在日コリアン、アイヌの女神に出逢う

文字数 1,602文字

第六話 出逢いは突然に
 全員在日かと思いきや日本人も居る。近くの大学生のバイト。在日だけではイケメンの人数が賄えないらしい。まぁ、見た目は分からない。それぞれに愛称がある。「ソドク」「ルンソ」「ジュンギ」とか、智浩の場合はまんま「ジホ」となる。
 「ボーイスバー」は歌舞伎町のホストクラブとは違い、普通の女子でも親しみ易い価格に設定されている。昼間のCAFEはワンオーダー+歌い放題。夜のBARは飲み放題+歌い放題で時間二千円。昼間は気軽に女子高生も入店する。店内はK-POPで溢れている。
 同僚の日本人にレイシストはいない。みな親韓派。
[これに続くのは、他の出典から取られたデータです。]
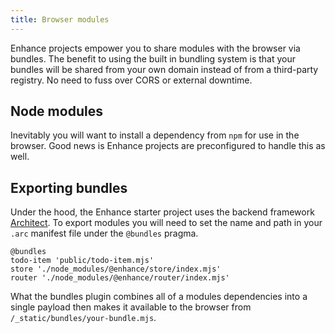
 ```yaml
---
title: Browser modules
---
```


Enhance projects empower you to share modules with the browser via bundles. The benefit to using the built in bundling system is that your bundles will be shared from your own domain instead of from a third-party registry. No need to fuss over CORS or external downtime.

## Node modules

Inevitably you will want to install a dependency from `npm` for use in the browser. Good news is Enhance projects are preconfigured to handle this as well.

## Exporting bundles

Under the hood, the Enhance starter project uses the backend framework <a href=https://arc.codes>Architect</a>. To export modules you will need to set the name and path in your `.arc` manifest file under the `@bundles` pragma.

```arc
@bundles
todo-item 'public/todo-item.mjs'
store './node_modules/@enhance/store/index.mjs'
router './node_modules/@enhance/router/index.mjs'
```

What the bundles plugin combines all of a modules dependencies into a single payload then makes it available to the browser from `/_static/bundles/your-bundle.mjs`.
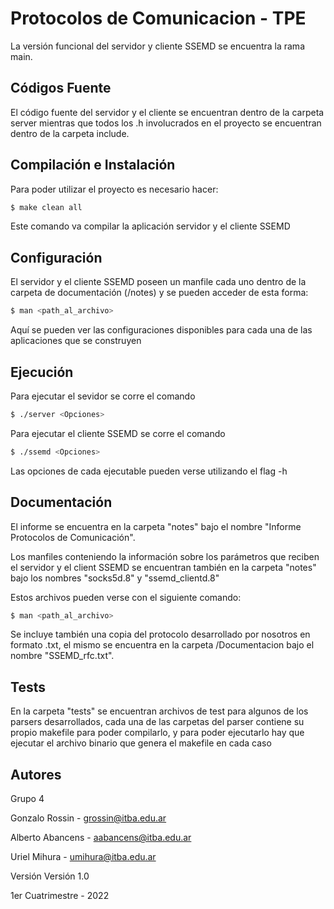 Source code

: Protocolos de Comunicacion - TPE
================================

La versión funcional del servidor y cliente SSEMD se encuentra la rama main.

Códigos Fuente
--------------

El código fuente del servidor y el cliente se encuentran dentro de la carpeta server mientras que todos los .h involucrados en el proyecto se encuentran dentro de la carpeta include.

Compilación e Instalación
-------------------------
Para poder utilizar el proyecto es necesario hacer:
```sh
$ make clean all
```

Este comando va compilar la aplicación servidor y el cliente SSEMD

Configuración
-------------
El servidor y el cliente SSEMD poseen un manfile cada uno dentro de la carpeta de documentación (/notes) y se pueden acceder de esta forma:
```sh
$ man <path_al_archivo>
```
Aquí se pueden ver las configuraciones disponibles para cada una de las aplicaciones que se construyen

Ejecución
---------
Para ejecutar el sevidor se corre el comando
```sh
$ ./server <Opciones>
```
Para ejecutar el cliente SSEMD se corre el comando
```sh
$ ./ssemd <Opciones>
```
Las opciones de cada ejecutable pueden verse utilizando el flag -h

Documentación
-------------
El informe se encuentra en la carpeta "notes" bajo el nombre "Informe Protocolos de Comunicación".

Los manfiles conteniendo la información sobre los parámetros que reciben el servidor y el client SSEMD se encuentran también en la carpeta "notes" bajo los nombres "socks5d.8" y "ssemd_clientd.8"

Estos archivos pueden verse con el siguiente comando:
```sh
$ man <path_al_archivo>
```
Se incluye también una copia del protocolo desarrollado por nosotros en formato .txt, el mismo se encuentra en la carpeta /Documentacion bajo el nombre "SSEMD_rfc.txt".

Tests
------

En la carpeta "tests" se encuentran archivos de test para algunos de los parsers desarrollados, cada una de las carpetas del parser contiene su propio makefile para poder compilarlo, y para poder ejecutarlo hay que ejecutar el archivo binario que genera el makefile en cada caso

Autores
-------
Grupo 4

Gonzalo Rossin - grossin@itba.edu.ar

Alberto Abancens - aabancens@itba.edu.ar

Uriel Mihura - umihura@itba.edu.ar

Versión
Versión 1.0

1er Cuatrimestre - 2022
わざわざ新大久保でバイトするぐらいだから韓国語を専攻としている学生もいる。時給は千五百円。悪くはない。美容師見習いよりはよい。

 けれど将来の展望はない。なので本命はやはり美容師職。新大久保近辺で探してみたが何処もイケてない。オモニやイモが営む美容室は野暮ったい。
 新宿にまで出ると前の職場と替わらない。何処にレイシストが居るともしれない。智浩はまだ二十二歳。じっくり職場に関する情報を集めよう。そう考えると気が楽になる。また、智浩はモテた。女子高生などは彼に触っただけでワッ!と恥ずかし気に逃げ惑う在りさま。
 中には韓国のイケメンというだけでセックスまでOKな女子もいた。性欲盛んな年頃のこと。有難い稼業でもある。また夜は指名制。+千円だけれども、歌舞伎町の各種風俗嬢たちが日頃の憂さ晴らしに多数来店する。
 彼女たちの気前は特段に良かった。二、三人のメンエス嬢からはお小遣いと称する現金や高価なブランド品をプレされ、これを表現するなら貢いで頂いている状態。オマケにプロの性伎付き。
 ただ彼女を持つこと(特に結婚を前提とする)には常に及び腰。理由(ワケ)はのちほど。小中高と普通科の学校に通ったが彼女は作らなかった。バレンタインにはチョコで溢れた。高校の時に好きになった子もいる。
 手を繋ぎ晴海埠頭から眺める夕景、夜景は絶品だった。今でもその時のことを考えると胸がキュンとする。そしてはじめてのキス。身体がとろけた。
 智浩の両親はどちらも「在日」。そんな多数のチョコを持ち帰ると「世の中変ったものだと」と呆れられる。夕食時にお酒が入ると、お決まりの「いかに在日は辛酸をなめて来たか!」
についての講義が始まる。智浩は耳ダコで足早に二階に駆け上がった。その繰り返し。
 新大久保駅前にはいろんなデモがある。最近では政治絡みのものが多い。
「在日朝鮮人は即刻故郷に帰れ!」「文句があるなら日本から去れ!」
 こんなものから真逆に「差別主義者撲滅!」「日本の恥!」などのプラカードを持つもの。
 同僚と店の外でタバコを吸いながら、いつもは無関心に眺めていた。ああいう人たちはどう
やって食べてるんだろうか? などと要らぬお世話をやいてしまう始末。
 ただ今回のものは訳が違った。

 私たち先住民の声を聴いて欲しい!
 同化政策に謝罪を!
 先住権を即刻認めよ!

 この人たちは今までに見たことのない民族衣装を着て、聴いたことのない楽器を音取(ねと)り、輪を作り唄い踊る。大体、日本に先住民など居るのか? ここから疑問が沸く。すぐに頭に浮かぶのは沖縄のこと。彼らは自らのことを「ウチナンチュ」と称し「ヤマトンチュ」(和人)とは一線を画す。でも自らを先住民とは言わない。  
 ひょっとして、「在日」と境遇が似ているのかも。
 急いでデモを追いかけて配っていたチラシを受け取る。
 清(すが)しい女子の瞳に時を交わさず心が打ち震えた。雷に打たれたような電撃が全身を駆け巡る。(縁、糸、結、業)を感じる。思わず立ち止まり呆然と去り行く姿を見送っていた。

 デモしている人にナンパはないだろう。
 そうそう、肝心なチラシには「北国の民、アイヌ」の文字が。
 それが「在日コリアン」パク・ジホの「アイヌの民」との出逢い。